Paper ID: | 3097 |
---|---|

Title: | Privacy Amplification by Subsampling: Tight Analyses via Couplings and Divergences |

This paper carefully studies the privacy amplification effect of subsampling in differential privacy. That is, when a differentially private algorithm is run on a random subset of the whole dataset, the privacy guarantee for the whole dataset is amplified relative to that of the subset. This is particularly important for analyzing private versions of algorithms like stochastic gradient descent. This is a well-known and important property, but this paper gives a more thorough analysis than has previously been presented. Previously this property has only been analyzed "as needed" and, to my knowledge, no extensive study is available. I think the tight bounds in this paper will be a useful reference and the techniques may find other applications. My only complaint about the paper is that it is very technical and hard for a non-expert to digest. I suggest including easily-interpretable self-contained statements of the main results that do not rely on all the notation developed. I.e., make it as easy as possible to cite a result from this paper using standard notation.

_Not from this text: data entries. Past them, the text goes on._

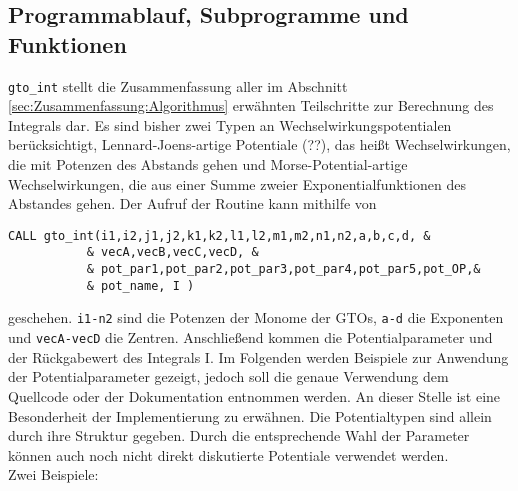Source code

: \subsection{Programmablauf, Subprogramme und Funktionen}
%
\texttt{gto\_int} stellt die Zusammenfassung aller im Abschnitt 
\ref{sec:Zusammenfassung:Algorithmus} erwähnten Teilschritte zur 
Berechnung des 
Integrals dar. Es sind bisher zwei Typen an 
Wechselwirkungspotentialen 
berücksichtigt, Lennard-Joens-artige Potentiale (??), das heißt 
Wechselwirkungen, 
die mit 
Potenzen des Abstands gehen und Morse-Potential-artige Wechselwirkungen, die 
aus einer Summe zweier Exponentialfunktionen des Abstandes gehen. Der Aufruf 
der Routine kann mithilfe von
%
\begin{lstlisting}
CALL gto_int(i1,i2,j1,j2,k1,k2,l1,l2,m1,m2,n1,n2,a,b,c,d, &
           & vecA,vecB,vecC,vecD, & 
           & pot_par1,pot_par2,pot_par3,pot_par4,pot_par5,pot_OP,&
           & pot_name, I )
\end{lstlisting}
%
geschehen. \texttt{i1-n2} sind die Potenzen der Monome der GTOs, \texttt{a-d} 
die 
Exponenten und 
\texttt{vecA-vecD} die Zentren. Anschließend kommen die Potentialparameter und 
der Rückgabewert des Integrals I. Im Folgenden werden Beispiele zur Anwendung 
der Potentialparameter gezeigt, jedoch soll die genaue Verwendung dem 
Quellcode oder der Dokumentation entnommen werden. An dieser Stelle 
ist eine 
Besonderheit der Implementierung zu erwähnen. Die Potentialtypen sind 
allein 
durch ihre Struktur gegeben. Durch die entsprechende Wahl der Parameter 
können auch 
noch nicht direkt diskutierte Potentiale verwendet werden. \\ Zwei Beispiele:
%
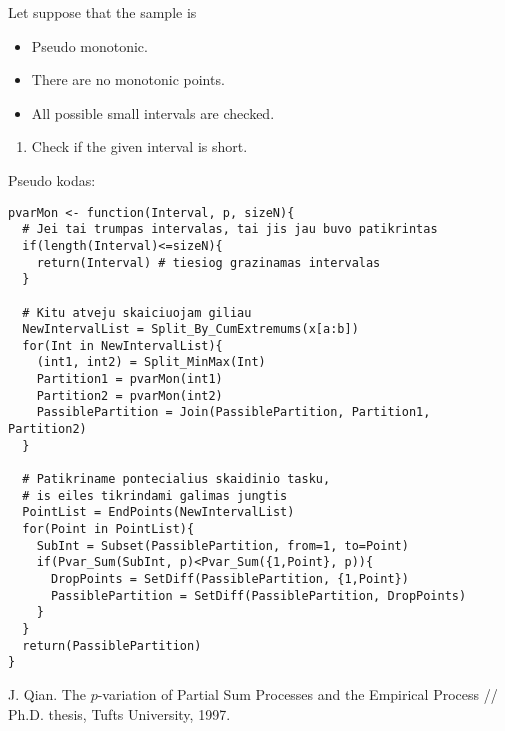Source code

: \documentclass[12pt, a4paper]{article}
\numberwithin{equation}{section}
\begin{document}
Let suppose that the sample is
\begin{itemize}
  \item Pseudo monotonic.
  \item There are no monotonic points.
  \item All possible small intervals are checked.
\end{itemize}


\begin{enumerate}
  \item Check if the given interval is short.



\end{enumerate}

Pseudo kodas:
\begin{lstlisting}
pvarMon <- function(Interval, p, sizeN){
  # Jei tai trumpas intervalas, tai jis jau buvo patikrintas 
  if(length(Interval)<=sizeN){
    return(Interval) # tiesiog grazinamas intervalas  
  }

  # Kitu atveju skaiciuojam giliau
  NewIntervalList = Split_By_CumExtremums(x[a:b])
  for(Int in NewIntervalList){
    (int1, int2) = Split_MinMax(Int)
    Partition1 = pvarMon(int1)
    Partition2 = pvarMon(int2)
    PassiblePartition = Join(PassiblePartition, Partition1, Partition2)
  }

  # Patikriname pontecialius skaidinio tasku,
  # is eiles tikrindami galimas jungtis
  PointList = EndPoints(NewIntervalList)
  for(Point in PointList){
    SubInt = Subset(PassiblePartition, from=1, to=Point)
    if(Pvar_Sum(SubInt, p)<Pvar_Sum({1,Point}, p)){
      DropPoints = SetDiff(PassiblePartition, {1,Point})
      PassiblePartition = SetDiff(PassiblePartition, DropPoints)
    }  
  }  
  return(PassiblePartition) 
}
\end{lstlisting}
  
  
\begin{thebibliography}{99}  
   J. Qian. The $p$-variation of Partial Sum Processes
  and the Empirical Process // Ph.D. thesis, Tufts University, 1997.
\end{thebibliography}

 
\end{document}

This paper derives differential privacy guarantees for algorithms that combines subsampling and differentially private mechanisms. It first presents some general tools, and then applies it to different subsampling methods. Analyzing the privacy amplification of subsampling is a very important and interesting problem in differentially private algorithm design. And this paper provides results on different sampling methods and algorithms with different privacy guarantees. More comparison with previous work would make the result more solid, and the presentation might be improved a bit for better readability. More detailed comments: - It is important to mention related work which proves privacy bound of privacy amplification with sampling in more detail. For example, [1] provides a bound for Gaussian mechanism with sampling. How does the result compare? It might be good to illustrate the comparison with figures and values in some real scenarios. - The presentation in Section 3 might be more clear with subsections for divergences and privacy profiles. - I think Section 4 is an important (if not the most important) section of the paper. So giving it a more informative name may help emphasize its importance and the significance of the paper. Small typo: - Line 11: there are two "introduces" - Line 114: is the "increasing" supposed to be "decreasing"? Otherwise this couldn't be compatible with limit equal to 0.

The manuscript is a contribution to the analysis of one of most popular tools for differential privacy, namely subsampling. Although many of the results for upper bounds of subsampling schemes already exist in the literature, a general framework that not only recovers them but also can asses their tightness is still valuable. -Page 7, line 298: "Note that this setting cannot be implemented using sampling without replacement since under the remove/add relation we cannot a priori guarantee that the input dataset will have at least size m because the size of the dataset must be kept private." This sentence should be rephrased and the discussion should be elaborated. Also, it is not clear why the size of the dataset must be kept private and why this implies that we cannot a priori guarantee that the input dataset will have at least size m. - Page 3, line 98: There may be a notational issue in the build-up of M^S: In M(S(x)), S(x) is viewed as a subset although S is defined a function that maps a database to a probability distribution. - Below Thm1, line 144 , propoerty (ii): Should it be “monotonically decreasing”? - Page 4, line 156: typo: change v_1 to \pi_1. - Page 7, line 257: change "results" to "result".